Start of MATERIAL FOR THIS EXERCISE

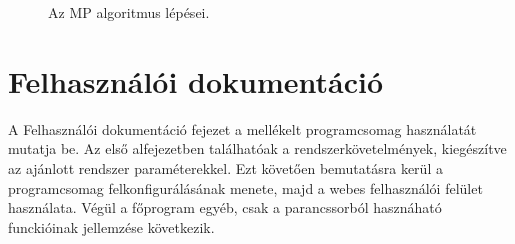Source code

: \documentclass[oneside,titlepage,12pt,a4paper]{report}
\begin{document}
\begin{figure}[htb!]
\caption{Az MP algoritmus lépései.}
\label{fig:mpstep}
\end{figure}


\chapter{Felhasználói dokumentáció} \label{ch::userGuide}

A Felhasználói dokumentáció fejezet a mellékelt programcsomag használatát mutatja be. Az első alfejezetben találhatóak a rendszerkövetelmények, kiegészítve az ajánlott rendszer paraméterekkel. Ezt követően bemutatásra kerül a programcsomag felkonfigurálásának menete, majd a webes felhasználói felület használata. Végül a főprogram egyéb, csak a parancssorból hasznáható funckióinak jellemzése következik.
\end{document}
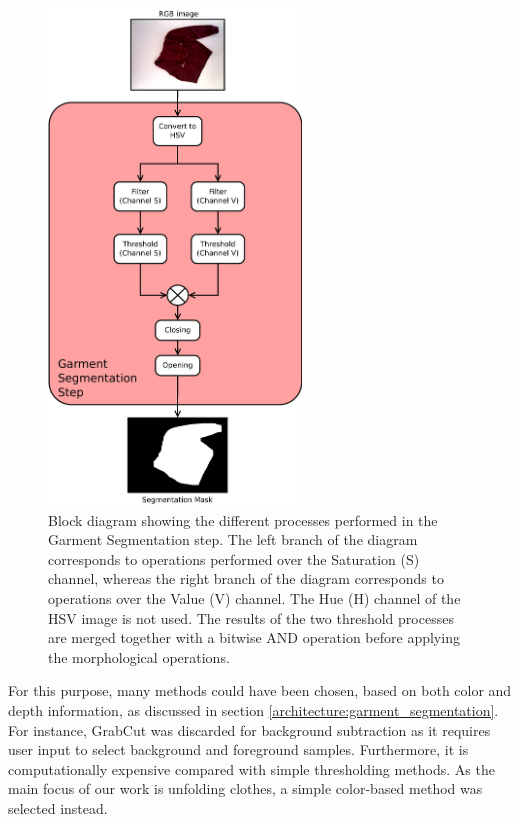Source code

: \begin{figure}[thpb]
    \centering
    \includegraphics[width=0.6\textwidth]
    {figures/Garment-segmentation-process-diagram.pdf}
    \caption{Block diagram showing the different processes performed in the Garment Segmentation step. The left branch of the diagram corresponds to operations performed over the Saturation (S) channel, whereas the right branch of the diagram corresponds to operations over the Value (V) channel. The Hue (H) channel of the HSV image is not used. The results of the two threshold processes are merged together with a bitwise AND operation before applying the morphological operations.}
    \label{fig:background_subtration_processes}
\end{figure}

For this purpose, many methods could have been chosen, based on both color and depth information, as discussed in section \ref{architecture:garment_segmentation}. For instance, GrabCut \cite{rother2004grabcut} was discarded for background subtraction as it requires user input to select background and foreground samples. Furthermore, it is computationally expensive compared with simple thresholding methods. As the main focus of our work is unfolding clothes, a simple color-based method was selected instead. 


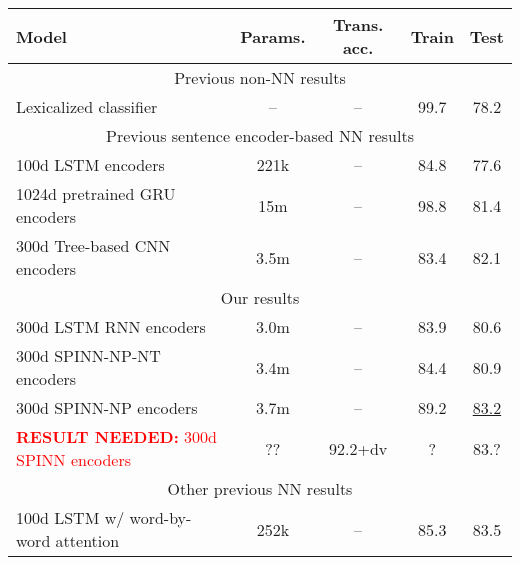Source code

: \documentclass[11pt]{article}
\newcommand\result[1]{\textcolor{red}{\textbf{RESULT NEEDED:} #1}}
\begin{document}
\begin{table*}[t]
  \centering\small
  \begin{tabular}{lcccc} 
    \toprule
Model                   & Params.    & Trans. acc.  &   Train  &   Test \\
\midrule
\multicolumn{5}{c}{Previous non-NN results}\\
\midrule
Lexicalized classifier \citep{snli:emnlp2015}
                        & --                & --                    &   99.7   &   78.2      \\
\midrule
\multicolumn{5}{c}{Previous sentence encoder-based NN results}\\
\midrule
100d LSTM encoders \citep{snli:emnlp2015}
                        & 221k               & --               &   84.8   &   77.6      \\
1024d pretrained GRU encoders \citep{DBLP:journals/corr/VendrovKFU15}
                        & 15m                & --              &   98.8   &   81.4       \\
300d Tree-based CNN encoders \citep{mou2015recognizing}
                        & 3.5m                & --             &   83.4   &   82.1       \\
\midrule
\multicolumn{5}{c}{Our results}\\
\midrule
300d LSTM RNN encoders          & 3.0m                  & --                &   83.9      &   80.6       \\
300d SPINN-NP-NT encoders
                        & 3.4m                  & --                &   84.4      &   80.9       \\
300d SPINN-NP encoders
                        & 3.7m                  & --                &   89.2      &   \underline{83.2}       \\
\result{300d SPINN encoders }
                        & ??                  & 92.2+dv            &   ?    &   83.?      \\          
\midrule
\multicolumn{5}{c}{Other previous NN results}\\
\midrule
100d LSTM w/ word-by-word attention \citep{rocktaschel2015reasoning}
                        & 252k               & --              &   85.3   &   83.5       \\

\end{tabular}
\end{table*}
\end{document}
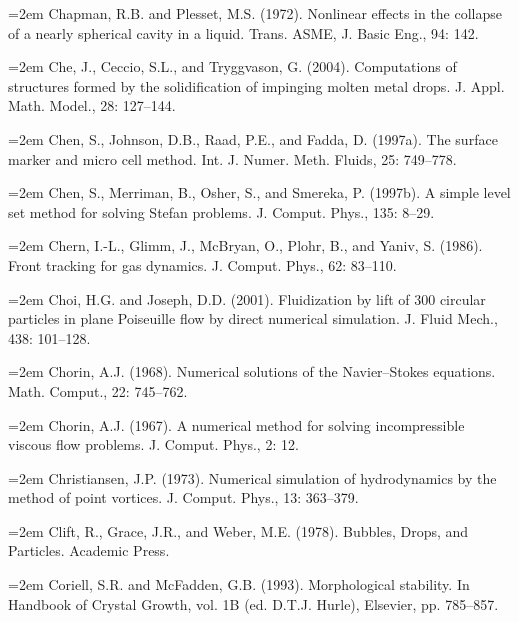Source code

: \documentclass[11pt,a4paper,openany,fontset=none]{ctexbook}
\begin{document}
\par\hangindent=2em Chapman, R.B. and Plesset, M.S. (1972). Nonlinear effects in the collapse of a nearly spherical cavity in a liquid. Trans. ASME, J. Basic Eng., 94: 142.

\par\hangindent=2em Che, J., Ceccio, S.L., and Tryggvason, G. (2004). Computations of structures formed by the solidification of impinging molten metal drops. J. Appl. Math. Model., 28: 127--144.

\par\hangindent=2em Chen, S., Johnson, D.B., Raad, P.E., and Fadda, D. (1997a). The surface marker and micro cell method. Int. J. Numer. Meth. Fluids, 25: 749--778.

\par\hangindent=2em Chen, S., Merriman, B., Osher, S., and Smereka, P. (1997b). A simple level set method for solving Stefan problems. J. Comput. Phys., 135: 8--29.

\par\hangindent=2em Chern, I.-L., Glimm, J., McBryan, O., Plohr, B., and Yaniv, S. (1986). Front tracking for gas dynamics. J. Comput. Phys., 62: 83--110.

\par\hangindent=2em Choi, H.G. and Joseph, D.D. (2001). Fluidization by lift of 300 circular particles in plane Poiseuille flow by direct numerical simulation. J. Fluid Mech., 438: 101--128.

\par\hangindent=2em Chorin, A.J. (1968). Numerical solutions of the Navier--Stokes equations. Math. Comput., 22: 745--762.

\par\hangindent=2em Chorin, A.J. (1967). A numerical method for solving incompressible viscous flow problems. J. Comput. Phys., 2: 12.

\par\hangindent=2em Christiansen, J.P. (1973). Numerical simulation of hydrodynamics by the method of point vortices. J. Comput. Phys., 13: 363--379.

\par\hangindent=2em Clift, R., Grace, J.R., and Weber, M.E. (1978). Bubbles, Drops, and Particles. Academic Press.

\par\hangindent=2em Coriell, S.R. and McFadden, G.B. (1993). Morphological stability. In Handbook of Crystal Growth, vol. 1B (ed. D.T.J. Hurle), Elsevier, pp. 785--857.
\end{document}
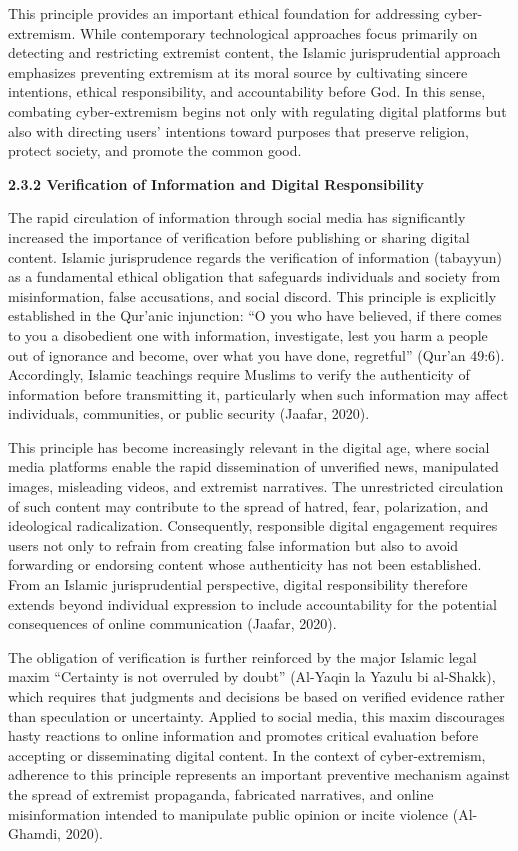 \documentclass[11pt,a4paper]{article}
\begin{document}
	This principle provides an important ethical foundation for addressing cyber-extremism. While contemporary technological approaches focus primarily on detecting and restricting extremist content, the Islamic jurisprudential approach emphasizes preventing extremism at its moral source by cultivating sincere intentions, ethical responsibility, and accountability before God. In this sense, combating cyber-extremism begins not only with regulating digital platforms but also with directing users' intentions toward purposes that preserve religion, protect society, and promote the common good.
	
	\textbf{2.3.2 Verification of Information and Digital Responsibility}
	
	The rapid circulation of information through social media has significantly increased the importance of verification before publishing or sharing digital content. Islamic jurisprudence regards the verification of information (tabayyun) as a fundamental ethical obligation that safeguards individuals and society from misinformation, false accusations, and social discord. This principle is explicitly established in the Qur'anic injunction: ``O you who have believed, if there comes to you a disobedient one with information, investigate, lest you harm a people out of ignorance and become, over what you have done, regretful'' (Qur'an 49:6). Accordingly, Islamic teachings require Muslims to verify the authenticity of information before transmitting it, particularly when such information may affect individuals, communities, or public security (Jaafar, 2020).
	
	This principle has become increasingly relevant in the digital age, where social media platforms enable the rapid dissemination of unverified news, manipulated images, misleading videos, and extremist narratives. The unrestricted circulation of such content may contribute to the spread of hatred, fear, polarization, and ideological radicalization. Consequently, responsible digital engagement requires users not only to refrain from creating false information but also to avoid forwarding or endorsing content whose authenticity has not been established. From an Islamic jurisprudential perspective, digital responsibility therefore extends beyond individual expression to include accountability for the potential consequences of online communication (Jaafar, 2020).
	
	The obligation of verification is further reinforced by the major Islamic legal maxim ``Certainty is not overruled by doubt'' (Al-Yaqin la Yazulu bi al-Shakk), which requires that judgments and decisions be based on verified evidence rather than speculation or uncertainty. Applied to social media, this maxim discourages hasty reactions to online information and promotes critical evaluation before accepting or disseminating digital content. In the context of cyber-extremism, adherence to this principle represents an important preventive mechanism against the spread of extremist propaganda, fabricated narratives, and online misinformation intended to manipulate public opinion or incite violence (Al-Ghamdi, 2020).
	
\end{document}
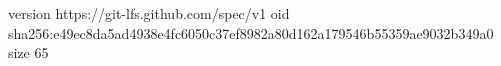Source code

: version https://git-lfs.github.com/spec/v1
oid sha256:e49ec8da5ad4938e4fc6050c37ef8982a80d162a179546b55359ae9032b349a0
size 65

End of MATERIAL FOR THIS EXERCISE

■ **WHAT NEEDS TO BE DONE**
Reproduce, word for word and in full, only the lines above that start at the line with "Fluids, 25: 749--778." and run through the line with "Phys., 2: 12.", both ends included.

■ **ANSWER TO THIS EXERCISE**
\par\hangindent=2em Chen, S., Johnson, D.B., Raad, P.E., and Fadda, D. (1997a). The surface marker and micro cell method. Int. J. Numer. Meth. Fluids, 25: 749--778.

\par\hangindent=2em Chen, S., Merriman, B., Osher, S., and Smereka, P. (1997b). A simple level set method for solving Stefan problems. J. Comput. Phys., 135: 8--29.

\par\hangindent=2em Chern, I.-L., Glimm, J., McBryan, O., Plohr, B., and Yaniv, S. (1986). Front tracking for gas dynamics. J. Comput. Phys., 62: 83--110.

\par\hangindent=2em Choi, H.G. and Joseph, D.D. (2001). Fluidization by lift of 300 circular particles in plane Poiseuille flow by direct numerical simulation. J. Fluid Mech., 438: 101--128.

\par\hangindent=2em Chorin, A.J. (1968). Numerical solutions of the Navier--Stokes equations. Math. Comput., 22: 745--762.

\par\hangindent=2em Chorin, A.J. (1967). A numerical method for solving incompressible viscous flow problems. J. Comput. Phys., 2: 12.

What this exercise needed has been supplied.